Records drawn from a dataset
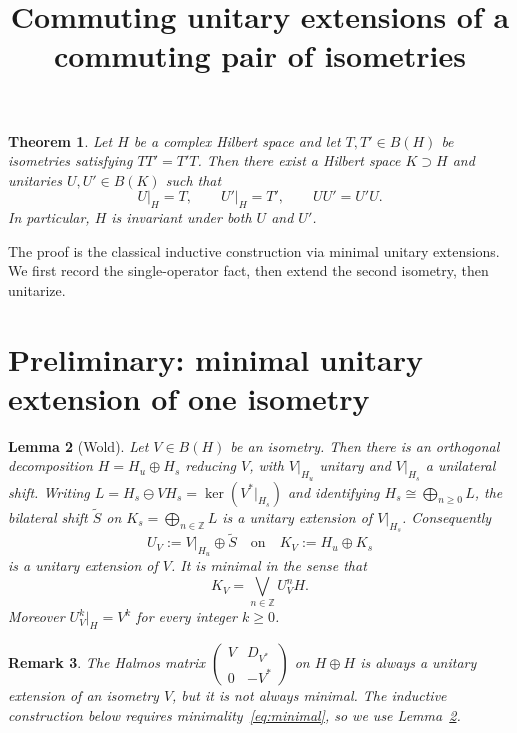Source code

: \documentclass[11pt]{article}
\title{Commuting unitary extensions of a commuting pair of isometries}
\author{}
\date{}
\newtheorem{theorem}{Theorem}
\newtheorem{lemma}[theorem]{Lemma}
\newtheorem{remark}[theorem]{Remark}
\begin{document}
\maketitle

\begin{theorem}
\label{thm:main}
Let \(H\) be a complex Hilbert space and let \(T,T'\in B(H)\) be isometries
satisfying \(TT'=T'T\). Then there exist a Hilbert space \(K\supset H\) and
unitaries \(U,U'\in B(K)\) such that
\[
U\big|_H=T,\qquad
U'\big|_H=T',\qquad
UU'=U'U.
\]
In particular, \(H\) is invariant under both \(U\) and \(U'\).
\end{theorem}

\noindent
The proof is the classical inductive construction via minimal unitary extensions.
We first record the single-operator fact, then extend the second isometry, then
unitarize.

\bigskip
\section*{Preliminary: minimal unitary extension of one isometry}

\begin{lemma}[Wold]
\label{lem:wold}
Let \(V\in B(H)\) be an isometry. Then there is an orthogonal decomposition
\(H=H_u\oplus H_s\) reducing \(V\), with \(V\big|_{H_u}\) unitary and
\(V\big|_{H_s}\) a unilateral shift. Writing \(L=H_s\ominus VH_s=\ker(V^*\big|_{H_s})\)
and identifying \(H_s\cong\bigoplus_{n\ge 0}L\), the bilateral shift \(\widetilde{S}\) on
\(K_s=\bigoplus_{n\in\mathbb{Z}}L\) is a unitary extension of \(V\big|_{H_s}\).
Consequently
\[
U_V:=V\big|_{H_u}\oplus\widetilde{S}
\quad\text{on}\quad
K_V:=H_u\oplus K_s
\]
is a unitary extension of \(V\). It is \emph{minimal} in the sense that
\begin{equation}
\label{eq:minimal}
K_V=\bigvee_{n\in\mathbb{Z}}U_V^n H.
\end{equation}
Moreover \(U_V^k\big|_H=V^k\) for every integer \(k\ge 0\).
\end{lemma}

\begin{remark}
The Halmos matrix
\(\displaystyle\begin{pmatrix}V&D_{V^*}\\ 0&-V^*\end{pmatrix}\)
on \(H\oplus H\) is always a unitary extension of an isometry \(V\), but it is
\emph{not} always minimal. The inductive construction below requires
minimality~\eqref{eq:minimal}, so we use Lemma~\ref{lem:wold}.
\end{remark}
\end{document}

### What needs to be done
Go back to the entries above and restate word for word every line from the first through the one that contains "The proof is", leaving the pictures behind.

### Result for this exercise
Source code

: \documentclass[11pt]{article}
\title{Commuting unitary extensions of a commuting pair of isometries}
\author{}
\date{}
\newtheorem{theorem}{Theorem}
\newtheorem{lemma}[theorem]{Lemma}
\newtheorem{remark}[theorem]{Remark}
\begin{document}
\maketitle

\begin{theorem}
\label{thm:main}
Let \(H\) be a complex Hilbert space and let \(T,T'\in B(H)\) be isometries
satisfying \(TT'=T'T\). Then there exist a Hilbert space \(K\supset H\) and
unitaries \(U,U'\in B(K)\) such that
\[
U\big|_H=T,\qquad
U'\big|_H=T',\qquad
UU'=U'U.
\]
In particular, \(H\) is invariant under both \(U\) and \(U'\).
\end{theorem}

\noindent
The proof is the classical inductive construction via minimal unitary extensions.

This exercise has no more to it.